Student art exhibit showcases talent

Pieces of stained, painted sculpture have taken up residence in the Fine Arts Building gallery.

“Stain Resistant,” the senior art exhibit at St. Edward’s University, fills the gallery to the brim with colorful installations, paintings and mixed media pieces.

On any given day, a gallery-goer might see an art appreciation class using the art to demonstrate crucial design principles, or they might see a lone person browsing the works of art.

The wide array of subjects and concentrations within the pieces are meant to leave each viewer with something different.

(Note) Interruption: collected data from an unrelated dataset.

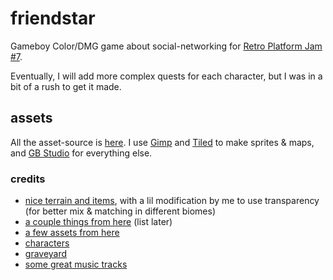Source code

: # friendstar

Gameboy Color/DMG game about social-networking for [Retro Platform Jam #7](https://itch.io/jam/retro-platform-jam-7).

Eventually, I will add more complex quests for each character, but I was in a bit of a rush to get it made.

## assets

All the asset-source is [here](assets/src). I use [Gimp](https://www.gimp.org/) and [Tiled](https://www.mapeditor.org/) to make sprites & maps, and [GB Studio](https://www.gbstudio.dev/) for everything else.


### credits

- [nice terrain and items](https://sodacoma.itch.io/awakening-complete-tileset), with a lil modification by me to use transparency (for better mix & matching in different biomes)
- [a couple things from here](https://github.com/DeerTears/GB-Studio-Community-Assets) (list later)
- [a few assets from here](https://docs.google.com/spreadsheets/d/1d2F5hSEMt6nkacw-qVnYlT3IPHqmCCaLFhRboC5xxc0/edit?gid=0#gid=0)
- [characters](https://wintonson.itch.io/gb-studio-sprites)
- [graveyard](https://angrysnail.itch.io/pixel-art-graveyard-tileset)
- [some great music tracks](https://tiptoptomcat.itch.io/8-bit-gameboy-songs-gb-studio)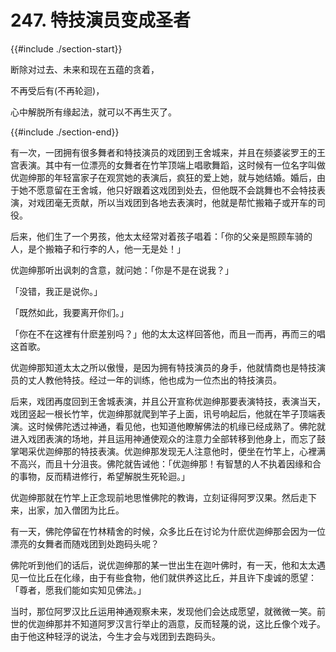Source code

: # 247. 特技演员变成圣者
{{#include ./section-start}}

断除对过去、未来和现在五蕴的贪着，

不再受后有(不再轮迴)，

心中解脱所有缘起法，就可以不再生灭了。

{{#include ./section-end}}

有一次，一团拥有很多舞者和特技演员的戏团到王舍城来，并且在频婆裟罗王的王宫表演。其中有一位漂亮的女舞者在竹竿顶端上唱歌舞蹈，这时候有一位名字叫做优迦绅那的年轻富家子在观赏她的表演后，疯狂的爱上她，就与她结婚。婚后，由于她不愿意留在王舍城，他只好跟着这戏团到处去，但他既不会跳舞也不会特技表演，对戏团毫无贡献，所以当戏团到各地去表演时，他就是帮忙搬箱子或开车的司役。

后来，他们生了一个男孩，他太太经常对着孩子唱着：「你的父亲是照顾车骑的人，是个搬箱子和行李的人，他一无是处！」

优迦绅那听出讽刺的含意，就问她：「你是不是在说我？」

「没错，我正是说你。」

「既然如此，我要离开你们。」

「你在不在这裡有什麽差别吗？」他的太太这样回答他，而且一而再，再而三的唱这首歌。

优迦绅那知道太太之所以傲慢，是因为拥有特技演员的身手，他就情商也是特技演员的丈人教他特技。经过一年的训练，他也成为一位杰出的特技演员。

后来，戏团再度回到王舍城表演，并且公开宣称优迦绅那要表演特技，表演当天，戏团竖起一根长竹竿，优迦绅那就爬到竿子上面，讯号响起后，他就在竿子顶端表演。这时候佛陀透过神通，看见他，也知道他瞭解佛法的机缘已经成熟了。佛陀就进入戏团表演的场地，并且运用神通使观众的注意力全部转移到他身上，而忘了鼓掌喝采优迦绅那的特技表演。优迦绅那发现无人注意他时，便坐在竹竿上，心裡满不高兴，而且十分沮丧。佛陀就告诫他：「优迦绅那！有智慧的人不执着因缘和合的事物，反而精进修行，希望解脱生死轮迴。」

优迦绅那就在竹竿上正念现前地思惟佛陀的教诲，立刻证得阿罗汉果。然后走下来，出家，加入僧团为比丘。

有一天，佛陀停留在竹林精舍的时候，众多比丘在讨论为什麽优迦绅那会因为一位漂亮的女舞者而随戏团到处跑码头呢？

佛陀听到他们的话后，说优迦绅那的某一世出生在迦叶佛时，有一天，他和太太遇见一位比丘在化缘，由于有些食物，他们就供养这比丘，并且许下虔诚的愿望：「尊者，愿我们能如实知见佛法。」

当时，那位阿罗汉比丘运用神通观察未来，发现他们会达成愿望，就微微一笑。前世的优迦绅那并不知道阿罗汉言行举止的涵意，反而轻蔑的说，这比丘像个戏子。由于他这种轻浮的说法，今生才会与戏团到去跑码头。

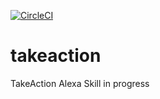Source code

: [![CircleCI](https://circleci.com/gh/curena/takeaction.svg?style=svg)](https://circleci.com/gh/curena/takeaction)

# takeaction
TakeAction Alexa Skill in progress
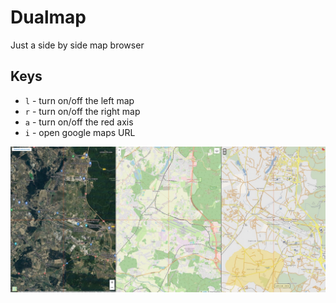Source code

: # Dualmap #
Just a side by side map browser

## Keys ##

- `l` - turn on/off the left map
- `r` - turn on/off the right map
- `a` - turn on/off the red axis
- `i` - open google maps URL



![Dualmap screenshot](./doc/dualmap-screenshot.jpeg)
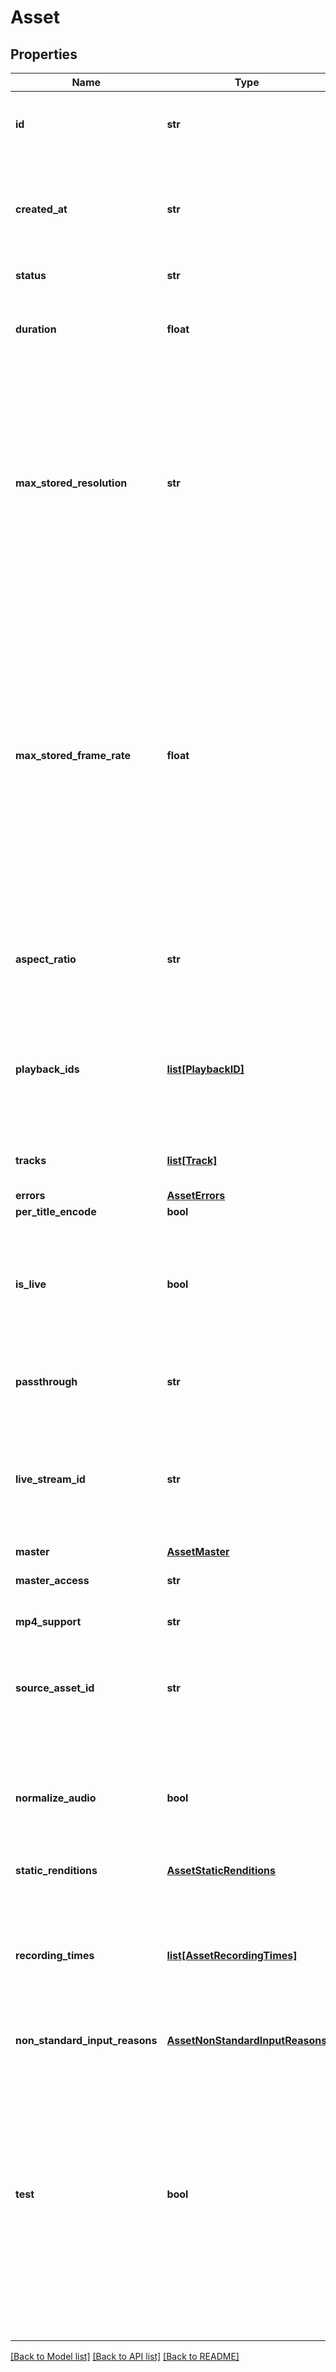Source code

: # Asset

## Properties
Name | Type | Description | Notes
------------ | ------------- | ------------- | -------------
**id** | **str** | Unique identifier for the Asset. Max 255 characters. | [optional] 
**created_at** | **str** | Time the Asset was created, defined as a Unix timestamp (seconds since epoch). | [optional] 
**status** | **str** | The status of the asset. | [optional] 
**duration** | **float** | The duration of the asset in seconds (max duration for a single asset is 24 hours). | [optional] 
**max_stored_resolution** | **str** | The maximum resolution that has been stored for the asset. The asset may be delivered at lower resolutions depending on the device and bandwidth, however it cannot be delivered at a higher value than is stored. | [optional] 
**max_stored_frame_rate** | **float** | The maximum frame rate that has been stored for the asset. The asset may be delivered at lower frame rates depending on the device and bandwidth, however it cannot be delivered at a higher value than is stored. This field may return -1 if the frame rate of the input cannot be reliably determined.  | [optional] 
**aspect_ratio** | **str** | The aspect ratio of the asset in the form of &#x60;width:height&#x60;, for example &#x60;16:9&#x60;. | [optional] 
**playback_ids** | [**list[PlaybackID]**](PlaybackID.md) | An array of Playback ID objects. Use these to create HLS playback URLs. See [Play your videos](https://docs.mux.com/guides/video/play-your-videos) for more details. | [optional] 
**tracks** | [**list[Track]**](Track.md) | The individual media tracks that make up an asset. | [optional] 
**errors** | [**AssetErrors**](AssetErrors.md) |  | [optional] 
**per_title_encode** | **bool** |  | [optional] 
**is_live** | **bool** | Whether the asset is created from a live stream and the live stream is currently &#x60;active&#x60; and not in &#x60;idle&#x60; state. | [optional] 
**passthrough** | **str** | Arbitrary metadata set for the asset. Max 255 characters. | [optional] 
**live_stream_id** | **str** | Unique identifier for the live stream. This is an optional parameter added when the asset is created from a live stream. | [optional] 
**master** | [**AssetMaster**](AssetMaster.md) |  | [optional] 
**master_access** | **str** |  | [optional] [default to 'none']
**mp4_support** | **str** |  | [optional] [default to 'none']
**source_asset_id** | **str** | Asset Identifier of the video used as the source for creating the clip. | [optional] 
**normalize_audio** | **bool** | Normalize the audio track loudness level. This parameter is only applicable to on-demand (not live) assets. | [optional] [default to False]
**static_renditions** | [**AssetStaticRenditions**](AssetStaticRenditions.md) |  | [optional] 
**recording_times** | [**list[AssetRecordingTimes]**](AssetRecordingTimes.md) | An array of individual live stream recording sessions. A recording session is created on each encoder connection during the live stream | [optional] 
**non_standard_input_reasons** | [**AssetNonStandardInputReasons**](AssetNonStandardInputReasons.md) |  | [optional] 
**test** | **bool** | True means this live stream is a test asset. A test asset can help evaluate the Mux Video APIs without incurring any cost. There is no limit on number of test assets created. Test assets are watermarked with the Mux logo, limited to 10 seconds, and deleted after 24 hrs. | [optional] 

[[Back to Model list]](../README.md#documentation-for-models) [[Back to API list]](../README.md#documentation-for-api-endpoints) [[Back to README]](../README.md)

A book of artist statements is available for viewers to read, or viewers may formulate their own interpretations of the artwork. The interpretations contain information on the artists’ personal journey, as well as background information on their featured piece.

For example, Julia McNutt’s “Songs in Distress #3” primarily resembles a whimsical array of delicate birds and song notes; but upon reading her statement, you’ll find that a part of her inspiration is to preserve songbirds in Texas.

There are all types of media represented in the exhibit. Rianna MacMillan’s “A Better Daughter” is prominently displayed in a corner — an intricate display of scorching red flowers hanging on delicate fishing line, surrounding a stark white sculpted torso.

Liz Newkirk’s “The Pundit” sits on a pedestal in the middle of a gallery. The highly-detailed clay head sculpture is widely open to interpretation. Its detail and intricacy keeps viewers hooked and looking closely.

Ali Goodman’s “Pelagic Beauty” series may simply look like an intricate and meticulously crafted compilation of sea creatures, but, according to her artist’s statement, she crafted it so it can be this and more. It reflects her love for all things relating to the sea, as well as her love for and dedication to marine conservation.

Although the stress and pressure of finals might make it hard to find time for anything else but studying, a well-deserved indulgence in great art could be a good study break. The exhibit runs until May 14.